Abstract

This work is the result of an observational research, carried out in the period of 2004 to 2005, in Sao Paulo, along with a group of high school physics teachers in inservice teacher-training course. Our broader issue is inserted in the context of teacher education and our initial problem was based in the recognition of the incipient learning of teachers in the courses, as identified from the few changes resultant in their practice. The first more objective observation that gave birth to our research question was the teachers' fragmentation of the pedagogical sequence when trying out changes in their practice; that fragmentation coming from attempts of application of the course's proposals. We noted that the discomfort of the teacher with this generated disruption in the sequence many times discouraged them from persisting in putting the new learning into practice. What does this fragmentation consist of and how does it occur? What are the obstacles (conceptual, epistemological) of the teacher that can cause the disruption? This question motivated us to study the characteristics of teacher practices in the classroom and how these characteristics change, or oscillate, when teachers are in process of re-elaboration of their practice, fostered by a teacher education program. We chose a group participating of an in-service teacher-training program, which we understand as constructivist. We analyzed the classroom practice of the teachers within this framework and grouped their characteristics into three dimensions as of their more direct classroom practice teacher and their strategies, teacher and their abilities, and teacher and their attitudes and two dimensions as of the reflection and self-evaluation of their work evaluation that teacher makes of their work and meta-evaluation.
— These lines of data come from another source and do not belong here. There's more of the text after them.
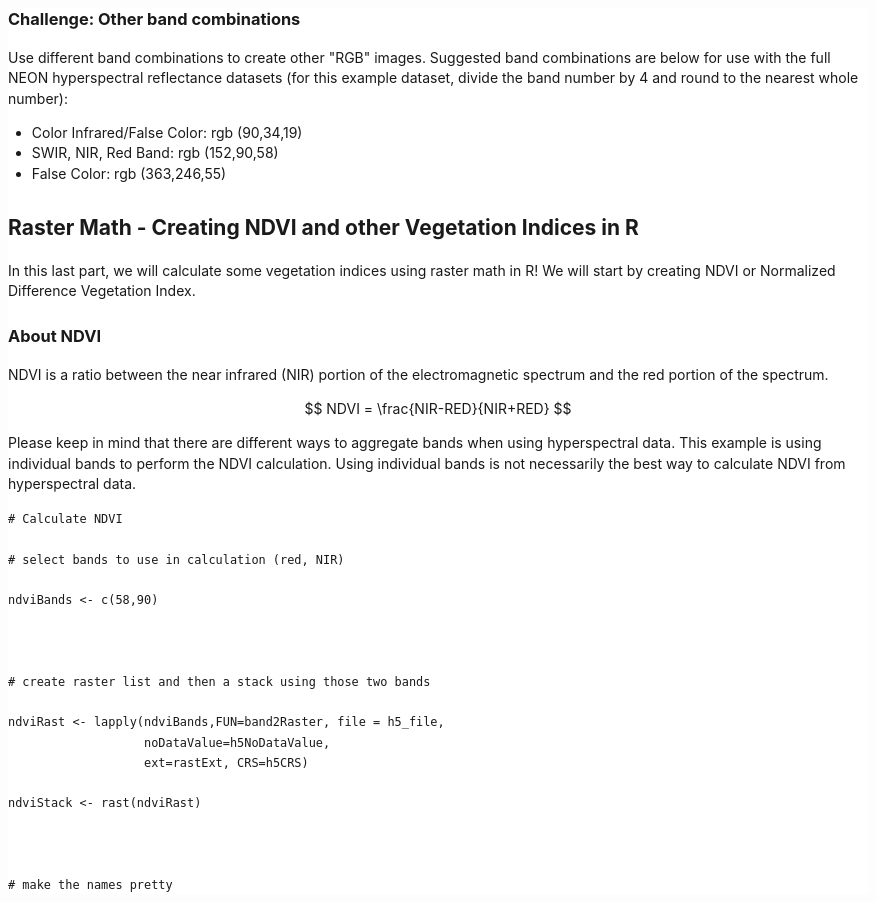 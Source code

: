 <div id="ds-challenge" markdown="1">

### Challenge: Other band combinations

Use different band combinations to create other "RGB" images. Suggested band combinations are below for use with the full NEON hyperspectral reflectance datasets (for this example dataset, divide the band number by 4 and round to the nearest whole number):

* Color Infrared/False Color: rgb (90,34,19)
* SWIR, NIR, Red Band: rgb (152,90,58)
* False Color: rgb (363,246,55)

</div>

## Raster Math - Creating NDVI and other Vegetation Indices in R
In this last part, we will calculate some vegetation indices using raster math in R! We will start by creating NDVI or Normalized Difference Vegetation Index. 

### About NDVI

NDVI is  a ratio between the near infrared (NIR) portion of the electromagnetic spectrum and the red portion of the spectrum. 

$$
NDVI = \frac{NIR-RED}{NIR+RED}
$$

Please keep in mind that there are different ways to aggregate bands when using hyperspectral data. This example is using individual bands to perform the NDVI calculation. Using individual bands is not necessarily the best way to calculate NDVI from hyperspectral data.


    # Calculate NDVI

    # select bands to use in calculation (red, NIR)

    ndviBands <- c(58,90)

    

    # create raster list and then a stack using those two bands

    ndviRast <- lapply(ndviBands,FUN=band2Raster, file = h5_file,
                       noDataValue=h5NoDataValue, 
                       ext=rastExt, CRS=h5CRS)

    ndviStack <- rast(ndviRast)

    

    # make the names pretty
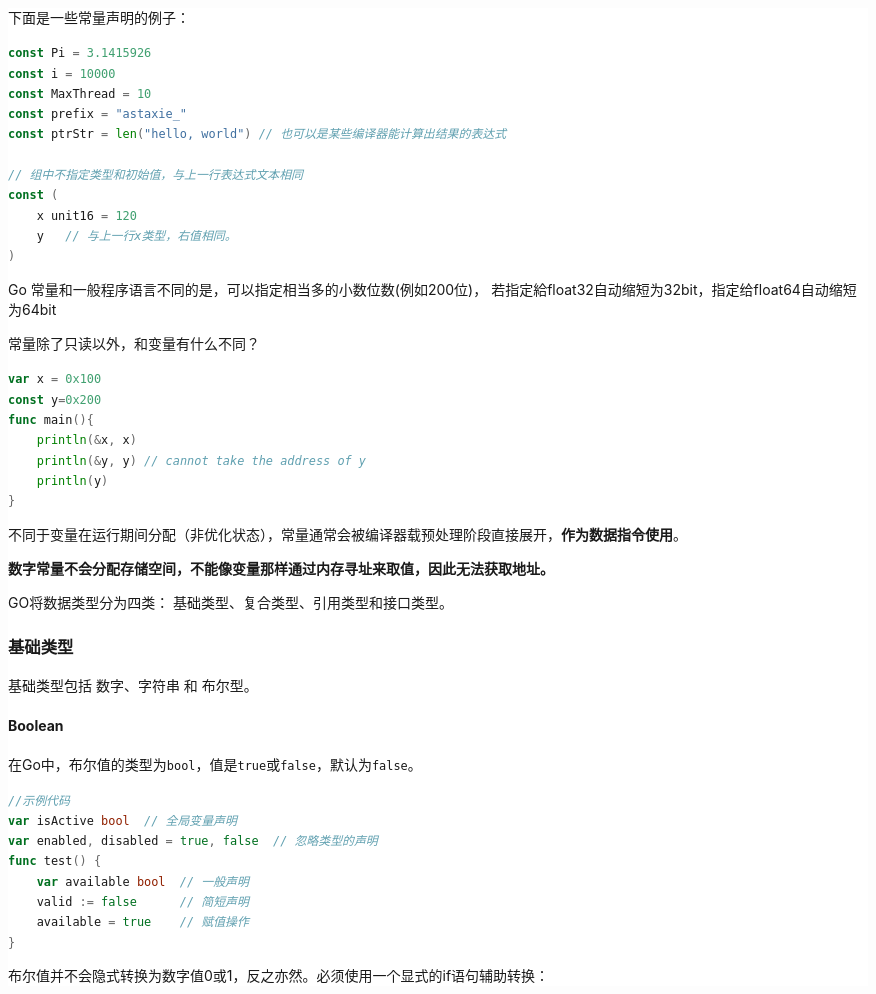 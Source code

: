 下面是一些常量声明的例子：

```go
const Pi = 3.1415926
const i = 10000
const MaxThread = 10
const prefix = "astaxie_"
const ptrStr = len("hello, world") // 也可以是某些编译器能计算出结果的表达式

// 组中不指定类型和初始值，与上一行表达式文本相同
const (
    x unit16 = 120
    y   // 与上一行x类型，右值相同。
)
```

Go 常量和一般程序语言不同的是，可以指定相当多的小数位数(例如200位)， 若指定給float32自动缩短为32bit，指定给float64自动缩短为64bit

常量除了只读以外，和变量有什么不同？

```go
var x = 0x100
const y=0x200
func main(){
    println(&x, x)
    println(&y, y) // cannot take the address of y
    println(y)
}
```

不同于变量在运行期间分配（非优化状态），常量通常会被编译器载预处理阶段直接展开，**作为数据指令使用**。

**数字常量不会分配存储空间，不能像变量那样通过内存寻址来取值，因此无法获取地址。**



GO将数据类型分为四类： 基础类型、复合类型、引用类型和接口类型。

### 基础类型

基础类型包括 数字、字符串 和 布尔型。

#### Boolean

在Go中，布尔值的类型为`bool`，值是`true`或`false`，默认为`false`。

```go
//示例代码
var isActive bool  // 全局变量声明
var enabled, disabled = true, false  // 忽略类型的声明
func test() {
	var available bool  // 一般声明
	valid := false      // 简短声明
	available = true    // 赋值操作
}
```

布尔值并不会隐式转换为数字值0或1，反之亦然。必须使⽤⼀个显式的if语句辅助转换：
We related the fragmentation of the pedagogical sequence with the incoherence in the teachers' strategies and attitudes when they apply the teaching theory they are learning, but at the same time maintain aspects of their practice still founded into the old theory. We concluded that the learning of a new teaching theory requires a ground attitudinal change, more fundamental than possible changes in the teaching strategies, these ones capable of planning. An attitude change is complex as it involves more then mere substitutions, and time-taking, as it depends on feedback to concrete situations brought from the classroom practice.